* **What needs to be done**: Look through the listing for the word "devicons". Copy each line that has it.

* **Materials provided**:
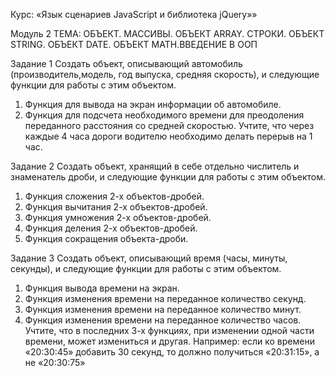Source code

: Курс:
«Язык сценариев JavaScript и библиотека jQuery»»

Модуль 2
ТЕМА: ОБЪЕКТ. МАССИВЫ. ОБЪЕКТ ARRAY. СТРОКИ.
ОБЪЕКТ STRING. ОБЪЕКТ DATE. ОБЪЕКТ MATH.ВВЕДЕНИЕ В ООП

Задание 1
Создать объект, описывающий автомобиль (производитель,модель, год выпуска, средняя скорость), и следующие функции
для работы с этим объектом.
1. Функция для вывода на экран информации об автомобиле.
2. Функция для подсчета необходимого времени для преодоления переданного расстояния со средней скоростью.
Учтите, что через каждые 4 часа дороги водителю необходимо делать перерыв на 1 час.

Задание 2
Создать объект, хранящий в себе отдельно числитель и знаменатель дроби, и следующие функции для работы с этим объектом.
1. Функция сложения 2-х объектов-дробей.
2. Функция вычитания 2-х объектов-дробей.
3. Функция умножения 2-х объектов-дробей.
4. Функция деления 2-х объектов-дробей.
5. Функция сокращения объекта-дроби.

Задание 3
Создать объект, описывающий время (часы, минуты, секунды), и следующие функции для работы с этим объектом.
1. Функция вывода времени на экран.
2. Функция изменения времени на переданное количество секунд.
3. Функция изменения времени на переданное количество минут.
4. Функция изменения времени на переданное количество часов.
Учтите, что в последних 3-х функциях, при изменении одной
части времени, может измениться и другая. Например: если ко
времени «20:30:45» добавить 30 секунд, то должно получиться
«20:31:15», а не «20:30:75»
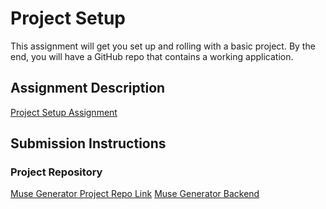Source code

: # Project Setup
This assignment will get you set up and rolling with a basic project. By the end, you will have a GitHub repo that contains a working application.

## Assignment Description
[Project Setup Assignment](https://education.launchcode.org/liftoff/modules/assignments/project-setup)

## Submission Instructions

### Project Repository

<a href="https://github.com/calliopestl/muse-generator">Muse Generator Project Repo Link</a>
<a href="https://github.com/calliopestl/muse-generator-backend.git">Muse Generator Backend</a>

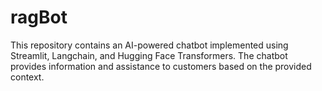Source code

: # ragBot
This repository contains an AI-powered chatbot implemented using Streamlit, Langchain, and Hugging Face Transformers. The chatbot provides information and assistance to customers based on the provided context.

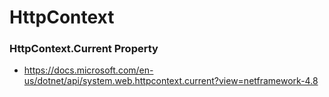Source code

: # HttpContext
### HttpContext.Current Property
- https://docs.microsoft.com/en-us/dotnet/api/system.web.httpcontext.current?view=netframework-4.8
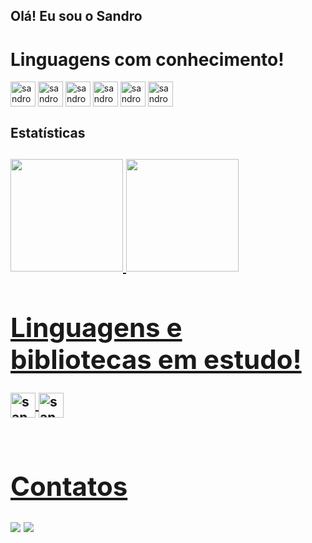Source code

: ## Olá! Eu sou o Sandro

<h1>Linguagens com conhecimento!</h1>
<div style="display: inline_block">
  
  <img align="center" alt="sandrodev-html5" height="40" width="40" src="https://cdn.jsdelivr.net/gh/devicons/devicon/icons/html5/html5-original.svg" />
  <img align="center" alt="sandrodev-css" height="40" width="40" src="https://cdn.jsdelivr.net/gh/devicons/devicon/icons/css3/css3-original.svg"/>
  <img align="center" alt="sandrodev-js" height="40" width="40" src="https://cdn.jsdelivr.net/gh/devicons/devicon/icons/javascript/javascript-original.svg" /> 
   <img align="center" alt="sandrodev-python" height="40" width="40"  src="https://uxwing.com/wp-content/themes/uxwing/download/brands-and-social-media/bootstrap-5-logo-icon.png" />
   <img align="center" alt="sandrodev-python" height="40" width="40"  src="https://cdn.jsdelivr.net/gh/devicons/devicon/icons/react/react-original.svg" />
  <img align="center" alt="sandrodev-python" height="40" width="40"  src="https://upload.wikimedia.org/wikipedia/commons/thumb/a/a7/React-icon.svg/512px-React-icon.svg.png?20220125121207" />
</div>

<di>
  <h2>Estatísticas<h2>
  <a href="https://github.com/sandrodev23">
  <img height="180em" src="https://github-readme-stats.vercel.app/api?username=sandrodev23&show_icons=true&theme=dark&includ_all_commits=true&count_private=true"/>
  <img height="180em" src="https://github-readme-stats.vercel.app/api/top-langs/?username=sandrodev23&layout=compact&langs_count=16&theme=dark"/>
</div>

<h1>Linguagens e bibliotecas em estudo!</h1>
<div style="display": inline_block>
   <img align="center" alt="sandrodev-python" height="40" width="40"  src="https://cdn.jsdelivr.net/gh/devicons/devicon/icons/python/python-original.svg" />
   <img align="center" alt="sandrodev-python" height="40" width="40"  src="https://cdn.jsdelivr.net/gh/devicons/devicon/icons/typescript/typescript-original.svg" />
  
     
</div><br>
<h1>Contatos</h1>
<div>
  <a href="https://www.linkedin.com/in/sandro-esperidi%C3%A3o-239751298/" target="_blank"><img src="https://img.shields.io/badge/LinkedIn-0077B5?style=for-the-badge&logo=linkedin&logoColor=white" target="_blank"></a>
  <a href="studiosuzano2021@gmail.com" target="_blank"><img src="https://img.shields.io/badge/Gmail-D14836?style=for-the-badge&logo=gmail&logoColor=white" target="_blank"></a>
</div>




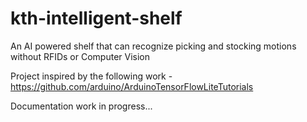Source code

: # kth-intelligent-shelf
An AI powered shelf that can recognize picking and stocking motions without RFIDs or Computer Vision


Project inspired by the following work - https://github.com/arduino/ArduinoTensorFlowLiteTutorials

Documentation work in progress...
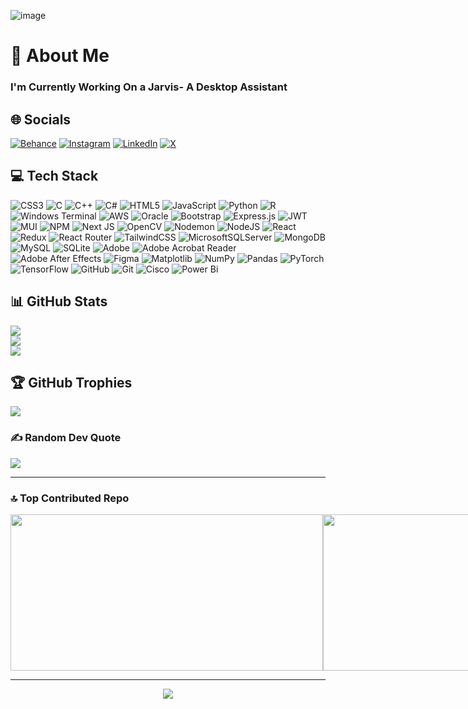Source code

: ![image](https://github.com/user-attachments/assets/46754780-434e-499f-90bc-ce9f9c810efb)

# 💫 About Me
<h3 style="margin-right: 10px;"> I'm Currently Working On a Jarvis- A Desktop Assistant</h3>

## 🌐 Socials    
[![Behance](https://img.shields.io/badge/Behance-1769ff?logo=behance&logoColor=white)](https://behance.net/aadityapandey3)
[![Instagram](https://img.shields.io/badge/Instagram-%23E4405F.svg?logo=Instagram&logoColor=white)](https://www.instagram.com/28_aaditya_12/)
[![LinkedIn](https://img.shields.io/badge/LinkedIn-%230077B5.svg?logo=linkedin&logoColor=white)](https://linkedin.com/in/aaditya-raj-pandey-865288244)
[![X](https://img.shields.io/badge/X-black.svg?logo=X&logoColor=white)](https://x.com/communal_raj)


## 💻 Tech Stack
![CSS3](https://img.shields.io/badge/css3-%231572B6.svg?style=plastic&logo=css3&logoColor=white) ![C](https://img.shields.io/badge/c-%2300599C.svg?style=plastic&logo=c&logoColor=white) ![C++](https://img.shields.io/badge/c++-%2300599C.svg?style=plastic&logo=c%2B%2B&logoColor=white) ![C#](https://img.shields.io/badge/c%23-%23239120.svg?style=plastic&logo=csharp&logoColor=white) ![HTML5](https://img.shields.io/badge/html5-%23E34F26.svg?style=plastic&logo=html5&logoColor=white) ![JavaScript](https://img.shields.io/badge/javascript-%23323330.svg?style=plastic&logo=javascript&logoColor=%23F7DF1E) ![Python](https://img.shields.io/badge/python-3670A0?style=plastic&logo=python&logoColor=ffdd54) ![R](https://img.shields.io/badge/r-%23276DC3.svg?style=plastic&logo=r&logoColor=white) ![Windows Terminal](https://img.shields.io/badge/Windows%20Terminal-%234D4D4D.svg?style=plastic&logo=windows-terminal&logoColor=white) ![AWS](https://img.shields.io/badge/AWS-%23FF9900.svg?style=plastic&logo=amazon-aws&logoColor=white) ![Oracle](https://img.shields.io/badge/Oracle-F80000?style=plastic&logo=oracle&logoColor=white) ![Bootstrap](https://img.shields.io/badge/bootstrap-%238511FA.svg?style=plastic&logo=bootstrap&logoColor=white) ![Express.js](https://img.shields.io/badge/express.js-%23404d59.svg?style=plastic&logo=express&logoColor=%2361DAFB) ![JWT](https://img.shields.io/badge/JWT-black?style=plastic&logo=JSON%20web%20tokens) ![MUI](https://img.shields.io/badge/MUI-%230081CB.svg?style=plastic&logo=mui&logoColor=white) ![NPM](https://img.shields.io/badge/NPM-%23CB3837.svg?style=plastic&logo=npm&logoColor=white) ![Next JS](https://img.shields.io/badge/Next-black?style=plastic&logo=next.js&logoColor=white) ![OpenCV](https://img.shields.io/badge/opencv-%23white.svg?style=plastic&logo=opencv&logoColor=white) ![Nodemon](https://img.shields.io/badge/NODEMON-%23323330.svg?style=plastic&logo=nodemon&logoColor=%BBDEAD) ![NodeJS](https://img.shields.io/badge/node.js-6DA55F?style=plastic&logo=node.js&logoColor=white) ![React](https://img.shields.io/badge/react-%2320232a.svg?style=plastic&logo=react&logoColor=%2361DAFB) ![Redux](https://img.shields.io/badge/redux-%23593d88.svg?style=plastic&logo=redux&logoColor=white) ![React Router](https://img.shields.io/badge/React_Router-CA4245?style=plastic&logo=react-router&logoColor=white) ![TailwindCSS](https://img.shields.io/badge/tailwindcss-%2338B2AC.svg?style=plastic&logo=tailwind-css&logoColor=white) ![MicrosoftSQLServer](https://img.shields.io/badge/Microsoft%20SQL%20Server-CC2927?style=plastic&logo=microsoft%20sql%20server&logoColor=white) ![MongoDB](https://img.shields.io/badge/MongoDB-%234ea94b.svg?style=plastic&logo=mongodb&logoColor=white) ![MySQL](https://img.shields.io/badge/mysql-4479A1.svg?style=plastic&logo=mysql&logoColor=white) ![SQLite](https://img.shields.io/badge/sqlite-%2307405e.svg?style=plastic&logo=sqlite&logoColor=white) ![Adobe](https://img.shields.io/badge/adobe-%23FF0000.svg?style=plastic&logo=adobe&logoColor=white) ![Adobe Acrobat Reader](https://img.shields.io/badge/Adobe%20Acrobat%20Reader-EC1C24.svg?style=plastic&logo=Adobe%20Acrobat%20Reader&logoColor=white) ![Adobe After Effects](https://img.shields.io/badge/Adobe%20After%20Effects-9999FF.svg?style=plastic&logo=Adobe%20After%20Effects&logoColor=white) ![Figma](https://img.shields.io/badge/figma-%23F24E1E.svg?style=plastic&logo=figma&logoColor=white) ![Matplotlib](https://img.shields.io/badge/Matplotlib-%23ffffff.svg?style=plastic&logo=Matplotlib&logoColor=black) ![NumPy](https://img.shields.io/badge/numpy-%23013243.svg?style=plastic&logo=numpy&logoColor=white) ![Pandas](https://img.shields.io/badge/pandas-%23150458.svg?style=plastic&logo=pandas&logoColor=white) ![PyTorch](https://img.shields.io/badge/PyTorch-%23EE4C2C.svg?style=plastic&logo=PyTorch&logoColor=white) ![TensorFlow](https://img.shields.io/badge/TensorFlow-%23FF6F00.svg?style=plastic&logo=TensorFlow&logoColor=white) ![GitHub](https://img.shields.io/badge/github-%23121011.svg?style=plastic&logo=github&logoColor=white) ![Git](https://img.shields.io/badge/git-%23F05033.svg?style=plastic&logo=git&logoColor=white) ![Cisco](https://img.shields.io/badge/cisco-%23049fd9.svg?style=plastic&logo=cisco&logoColor=black) ![Power Bi](https://img.shields.io/badge/power_bi-F2C811?style=plastic&logo=powerbi&logoColor=black)

## 📊 GitHub Stats
![](https://github-readme-stats.vercel.app/api?username=aaditya620321&theme=neon&hide_border=false&include_all_commits=true&count_private=true)<br/>
![](https://github-readme-streak-stats.herokuapp.com/?user=aaditya620321&theme=neon&hide_border=false)<br/>
![](https://github-readme-stats.vercel.app/api/top-langs/?username=aaditya620321&theme=neon&hide_border=false&include_all_commits=true&count_private=true&layout=compact)

## 🏆 GitHub Trophies
![](https://github-profile-trophy.vercel.app/?username=aaditya620321&theme=gruvbox&no-frame=false&no-bg=false&margin-w=4)

### ✍️ Random Dev Quote
![](https://quotes-github-readme.vercel.app/api?type=horizontal&theme=gruvbox)

---

### 🔝 Top Contributed Repo
<div style="display: flex; align-items: center;">
    <img src="https://github-contributor-stats.vercel.app/api?username=aaditya620321&limit=5&theme=dark&combine_all_yearly_contributions=true" width="500" height="250" style="flex: 1;"/>
    <img src="https://i.giphy.com/media/v1.Y2lkPTc5MGI3NjExNjdmMTd4eHh1NncxaXQ1NDBpZGFyaWo3dzIzaTkyb2s1YnBjeHRtbSZlcD12MV9pbnRlcm5hbF9naWZfYnlfaWQmY3Q9Zw/QHE5gWI0QjqF2/giphy.gif" width="320" height="250" style="flex: 1;"/>
</div>

---

<div align="center">
  <a href="https://visitcount.itsvg.in">
    <img src="https://visitcount.itsvg.in/api?id=aaditya620321&icon=7&color=7" />
  </a>


</div>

* **Expected answer**:
  <img align="center" alt="sandrodev-html5" height="40" width="40" src="https://cdn.jsdelivr.net/gh/devicons/devicon/icons/html5/html5-original.svg" />
  <img align="center" alt="sandrodev-css" height="40" width="40" src="https://cdn.jsdelivr.net/gh/devicons/devicon/icons/css3/css3-original.svg"/>
  <img align="center" alt="sandrodev-js" height="40" width="40" src="https://cdn.jsdelivr.net/gh/devicons/devicon/icons/javascript/javascript-original.svg" /> 
   <img align="center" alt="sandrodev-python" height="40" width="40"  src="https://cdn.jsdelivr.net/gh/devicons/devicon/icons/react/react-original.svg" />
   <img align="center" alt="sandrodev-python" height="40" width="40"  src="https://cdn.jsdelivr.net/gh/devicons/devicon/icons/python/python-original.svg" />
   <img align="center" alt="sandrodev-python" height="40" width="40"  src="https://cdn.jsdelivr.net/gh/devicons/devicon/icons/typescript/typescript-original.svg" />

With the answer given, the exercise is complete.